#### Your objective
Search the records for the string "texorpdfstring". Copy each line where it occurs.

--- Supplied material Enclosed Below ---

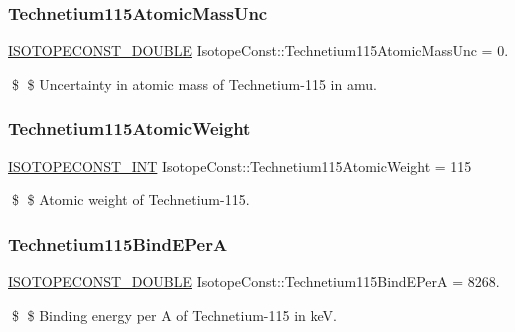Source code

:\subsubsection{\texorpdfstring{Technetium115\+Atomic\+Mass\+Unc}{Technetium115AtomicMassUnc}}
{\footnotesize\ttfamily \mbox{\hyperlink{group___isotope_const-_macros_ga8f45a7272ce02c0b4c65c44636ed719a}{I\+S\+O\+T\+O\+P\+E\+C\+O\+N\+S\+T\+\_\+\+D\+O\+U\+B\+LE}} Isotope\+Const\+::\+Technetium115\+Atomic\+Mass\+Unc = 0.}

\$ \$ Uncertainty in atomic mass of Technetium-\/115 in amu. \mbox{\label{group___isotope_const-_technetium-_tc115_gac10cfa21a1fa81769ac1ea762165b5f2}} 
\subsubsection{\texorpdfstring{Technetium115\+Atomic\+Weight}{Technetium115AtomicWeight}}
{\footnotesize\ttfamily \mbox{\hyperlink{group___isotope_const-_macros_ga5f18360b3e99483a35c32d789e62621c}{I\+S\+O\+T\+O\+P\+E\+C\+O\+N\+S\+T\+\_\+\+I\+NT}} Isotope\+Const\+::\+Technetium115\+Atomic\+Weight = 115}

\$ \$ Atomic weight of Technetium-\/115. \mbox{\label{group___isotope_const-_technetium-_tc115_ga145e21288cfaefc792079328df9c9a35}} 
\subsubsection{\texorpdfstring{Technetium115\+Bind\+E\+PerA}{Technetium115BindEPerA}}
{\footnotesize\ttfamily \mbox{\hyperlink{group___isotope_const-_macros_ga8f45a7272ce02c0b4c65c44636ed719a}{I\+S\+O\+T\+O\+P\+E\+C\+O\+N\+S\+T\+\_\+\+D\+O\+U\+B\+LE}} Isotope\+Const\+::\+Technetium115\+Bind\+E\+PerA = 8268.}

\$ \$ Binding energy per A of Technetium-\/115 in keV. \mbox{\label{group___isotope_const-_technetium-_tc115_ga80f50ea2ebb742d1a824a19d899a0169}} 
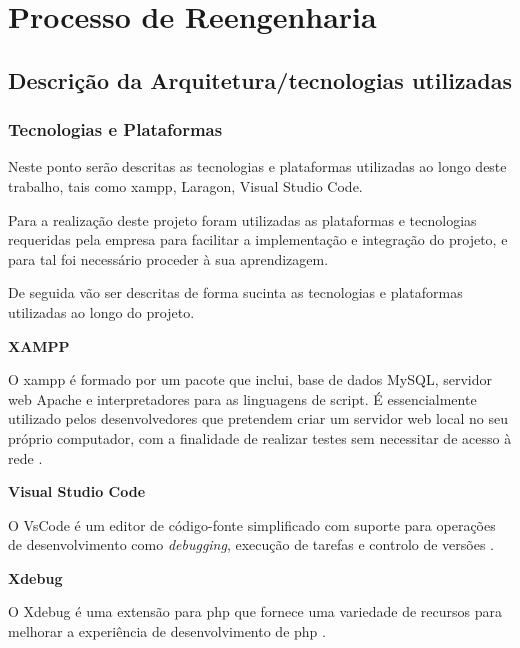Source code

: 
\chapter{Processo de Reengenharia}
\label{migracao}

\section{Descrição da Arquitetura/tecnologias utilizadas}
\subsection{Tecnologias e Plataformas}
\label{tecnologias}
\par Neste ponto serão descritas as tecnologias e plataformas utilizadas ao longo deste trabalho, tais como \acrshort{xampp}, Laragon, Visual Studio Code.
\par Para a realização deste projeto foram utilizadas as plataformas e tecnologias requeridas pela empresa para facilitar a implementação e integração do projeto, e para tal foi necessário proceder à sua aprendizagem.
\par De seguida vão ser descritas de forma sucinta as tecnologias e plataformas utilizadas ao longo do projeto.\newline


\textbf{XAMPP}

O \acrshort{xampp} é formado por um pacote que inclui, base de dados MySQL, servidor web Apache e interpretadores para as linguagens de script. É essencialmente utilizado pelos desenvolvedores que pretendem criar um servidor web local no seu próprio computador, com a finalidade de realizar testes sem necessitar de acesso à rede \citep{xampp}.\newline


\textbf{Visual Studio Code}

O VsCode é um editor de código-fonte simplificado com suporte para operações de desenvolvimento como \textit{debugging}, execução de tarefas e controlo de versões \citep{vscode}.\newline %

\quad \textbf{Xdebug}

\quad O Xdebug é uma extensão para \acrshort{php} que fornece uma variedade de recursos para melhorar a experiência de desenvolvimento de \acrshort{php} \citep{xdebug}.\newline


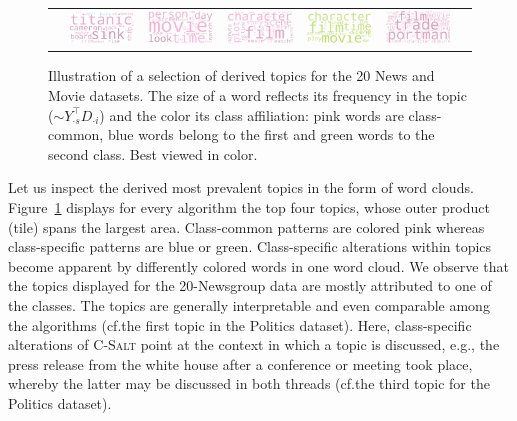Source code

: \begin{figure}[!t]
\begin{tabular}{ccc@{\hskip 0.1in}cc@{\hskip 0.1in}cc}
    & \includegraphics[width=0.14\columnwidth]{pics/Wordclouds/MoviePunk_3}
    &  \includegraphics[width=0.14\columnwidth]{pics/Wordclouds/MoviePrimp_3}
    & \includegraphics[width=0.14\columnwidth]{pics/Wordclouds/MoviePrimp_4}
    &  \includegraphics[width=0.14\columnwidth]{pics/Wordclouds/MovieDBSSL_3}
    &  \includegraphics[width=0.14\columnwidth]{pics/Wordclouds/MovieDBSSL_4}
  \end{tabular}
  \caption{Illustration of a selection of derived topics for the 20 News and Movie datasets. The size of a word reflects its frequency in the topic ($\sim Y_{\cdot s}^\top D_{\cdot i}$) and the color its class affiliation: pink words are class-common, blue words belong to the first and green words to the second class. Best viewed in color.\label{fig:CS:topics}}
\end{figure}
Let us inspect the derived most prevalent topics in the form of word clouds.
Figure~\ref{fig:CS:topics} displays for every algorithm the top four topics, whose outer product (tile) spans the largest area. Class-common patterns are colored pink whereas class-specific patterns are blue or green. Class-specific alterations within topics become apparent by differently colored words in one word cloud. We observe that the topics displayed for the 20-Newsgroup data are mostly attributed to one of the classes. The topics are generally interpretable and even comparable among the algorithms (cf.\@ the first topic in the Politics dataset). Here, class-specific alterations of \textsc{C-Salt} point at the context in which a topic is discussed, e.g., the press release from the white house after a conference or meeting took place, whereby the latter may be discussed in both threads (cf.\@ the third topic for the Politics dataset).

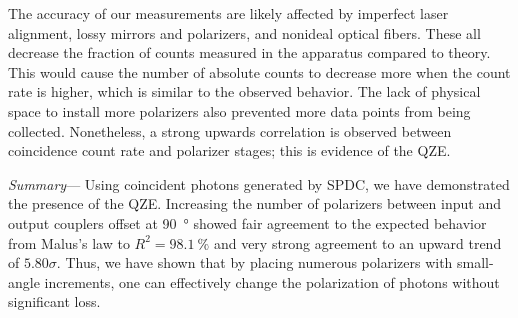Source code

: \documentclass[%
reprint,
superscriptaddress,
nofootinbib,
nobibnotes,
nobalancelastpage,
amsmath,amssymb,
aps, 
prl,
floatfix,
]{revtex4-2}
\renewcommand{\section}[1]{\textit{#1}---\ignorespaces}
\begin{document}
The accuracy of our measurements are likely affected by imperfect laser alignment, lossy mirrors and polarizers, and nonideal optical fibers. These all decrease the fraction of counts measured in the apparatus compared to theory. This would cause the number of absolute counts to decrease more when the count rate is higher, which is similar to the observed behavior. The lack of physical space to install more polarizers also prevented more data points from being collected. Nonetheless, a strong upwards correlation is observed between coincidence count rate and polarizer stages; this is evidence of the QZE.

\section{Summary}
Using coincident photons generated by SPDC, we have demonstrated the presence of the QZE. Increasing the number of polarizers between input and output couplers offset at \qty{90}{\degree} showed fair agreement to the expected behavior from Malus's law to $R^2=\qty{98.1}{\percent}$ and very strong agreement to an upward trend of $\qty{5.80}\sigma$. Thus, we have shown that by placing numerous polarizers with small-angle increments, one can effectively change the polarization of photons without significant loss.


\end{document}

--- End of Enclosed Supplied material ---

#### Task output
:\subsubsection{\texorpdfstring{Technetium115\+Atomic\+Mass\+Unc}{Technetium115AtomicMassUnc}}
\subsubsection{\texorpdfstring{Technetium115\+Atomic\+Weight}{Technetium115AtomicWeight}}
\subsubsection{\texorpdfstring{Technetium115\+Bind\+E\+PerA}{Technetium115BindEPerA}}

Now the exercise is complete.